[Start of Attachment]
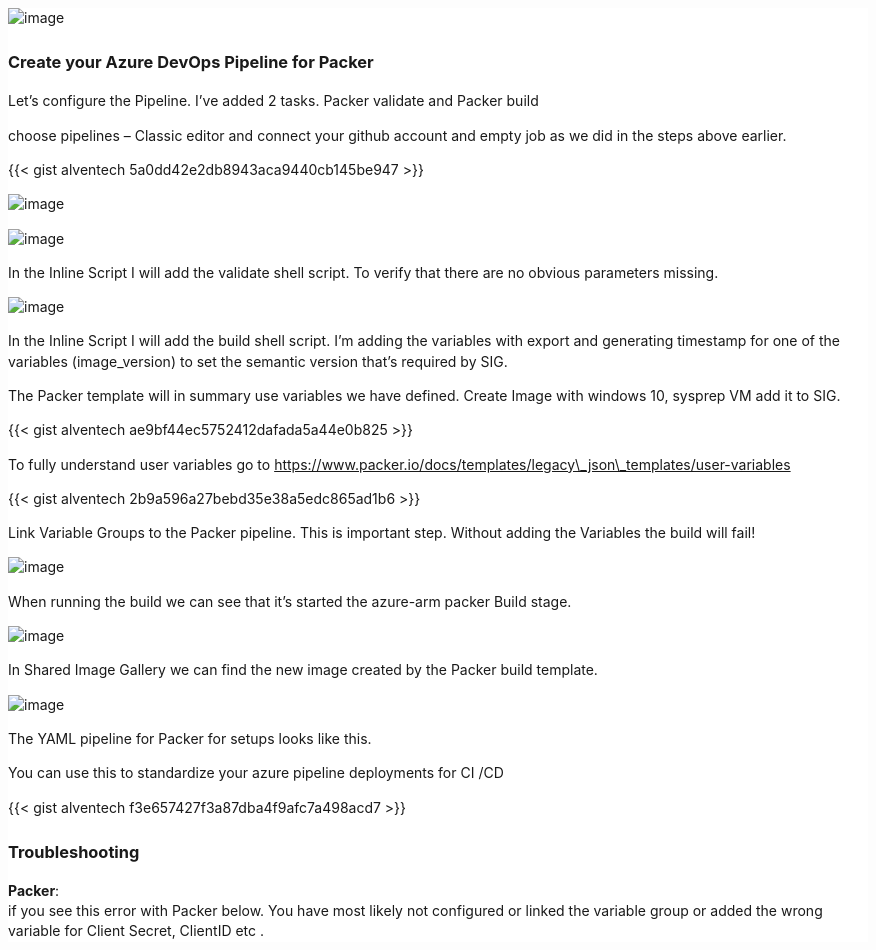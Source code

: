 ![image](/wp-content/uploads/2021/05/var_group_2.png)

### Create your Azure DevOps Pipeline for Packer

Let&#8217;s configure the Pipeline. I&#8217;ve added 2 tasks. Packer validate and Packer build

choose pipelines &#8211; Classic editor and connect your github account and empty job as we did in the steps above earlier. 

{{< gist alventech 5a0dd42e2db8943aca9440cb145be947 >}}

![image](/wp-content/uploads/2021/05/packer_devops_task_overview.png)

![image](/wp-content/uploads/2021/05/packer_validate_task.png)

In the Inline Script I will add the validate shell script. To verify that there are no obvious parameters missing.

![image](/wp-content/uploads/2021/05/packer_build_task.png)

In the Inline Script I will add the build shell script. I&#8217;m adding the variables with export and generating timestamp for one of the variables (image_version) to set the semantic version that&#8217;s required by SIG.

The Packer template will in summary use variables we have defined. Create Image with windows 10, sysprep VM add it to SIG.

{{< gist alventech ae9bf44ec5752412dafada5a44e0b825 >}}

To fully understand user variables go to https://www.packer.io/docs/templates/legacy\_json\_templates/user-variables

{{< gist alventech 2b9a596a27bebd35e38a5edc865ad1b6 >}}

Link Variable Groups to the Packer pipeline. This is important step. Without adding the Variables the build will fail! 

![image](/wp-content/uploads/2021/05/link_VG_packer-1024x419.png)

When running the build we can see that it&#8217;s started the azure-arm packer Build stage. 

![image](/wp-content/uploads/2021/05/run_build_logs-1024x496.png)

In Shared Image Gallery we can find the new image created by the Packer build template. 

![image](/wp-content/uploads/2021/05/pakcerdef_SIG-1-1024x415.png)

The YAML pipeline for Packer for setups looks like this. 

You can use this to standardize your azure pipeline deployments for CI /CD 

{{< gist alventech f3e657427f3a87dba4f9afc7a498acd7 >}}

### Troubleshooting

**Packer**:  
if you see this error with Packer below. You have most likely not configured or linked the variable group or added the wrong variable for Client Secret, ClientID etc .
[End of Attachment]
Exercise:
Copy out each line of the records where the word "that" appears.

Solution below:
In the Inline Script I will add the validate shell script. To verify that there are no obvious parameters missing.
In the Inline Script I will add the build shell script. I&#8217;m adding the variables with export and generating timestamp for one of the variables (image_version) to set the semantic version that&#8217;s required by SIG.
When running the build we can see that it&#8217;s started the azure-arm packer Build stage. 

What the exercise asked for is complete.